Problem requirements | Below are lines of data; give the number of them that contain "rowcount", and only that.
___ Task inputs ___
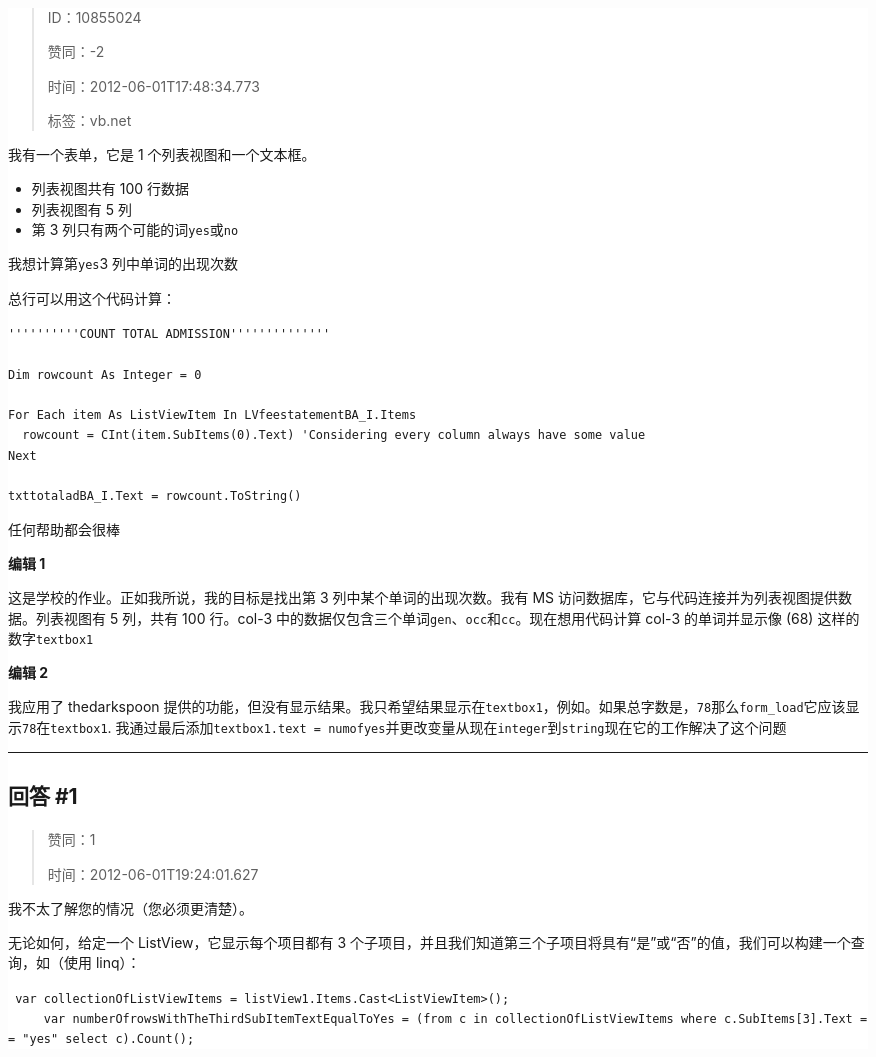 > ID：10855024
> 
> 赞同：-2
> 
> 时间：2012-06-01T17:48:34.773
> 
> 标签：vb.net

我有一个表单，它是 1 个列表视图和一个文本框。
* 列表视图共有 100 行数据
* 列表视图有 5 列
* 第 3 列只有两个可能的词`yes`或`no`

我想计算第`yes`3 列中单词的出现次数

总行可以用这个代码计算：

```
''''''''''COUNT TOTAL ADMISSION''''''''''''''

Dim rowcount As Integer = 0

For Each item As ListViewItem In LVfeestatementBA_I.Items
  rowcount = CInt(item.SubItems(0).Text) 'Considering every column always have some value
Next

txttotaladBA_I.Text = rowcount.ToString() 
```

任何帮助都会很棒

**编辑 1**

这是学校的作业。正如我所说，我的目标是找出第 3 列中某个单词的出现次数。我有 MS 访问数据库，它与代码连接并为列表视图提供数据。列表视图有 5 列，共有 100 行。col-3 中的数据仅包含三个单词`gen`、`occ`和`cc`。现在想用代码计算 col-3 的单词并显示像 (68) 这样的数字`textbox1`

**编辑 2**

我应用了 thedarkspoon 提供的功能，但没有显示结果。我只希望结果显示在`textbox1`，例如。如果总字数是，`78`那么`form_load`它应该显示`78`在`textbox1`. 我通过最后添加`textbox1.text = numofyes`并更改变量从现在`integer`到`string`现在它的工作解决了这个问题

* * *

## 回答 #1

> 赞同：1
> 
> 时间：2012-06-01T19:24:01.627

我不太了解您的情况（您必须更清楚）。

无论如何，给定一个 ListView，它显示每个项目都有 3 个子项目，并且我们知道第三个子项目将具有“是”或“否”的值，我们可以构建一个查询，如（使用 linq）：

```
 var collectionOfListViewItems = listView1.Items.Cast<ListViewItem>();
     var numberOfrowsWithTheThirdSubItemTextEqualToYes = (from c in collectionOfListViewItems where c.SubItems[3].Text == "yes" select c).Count(); 
```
___
Response area | 3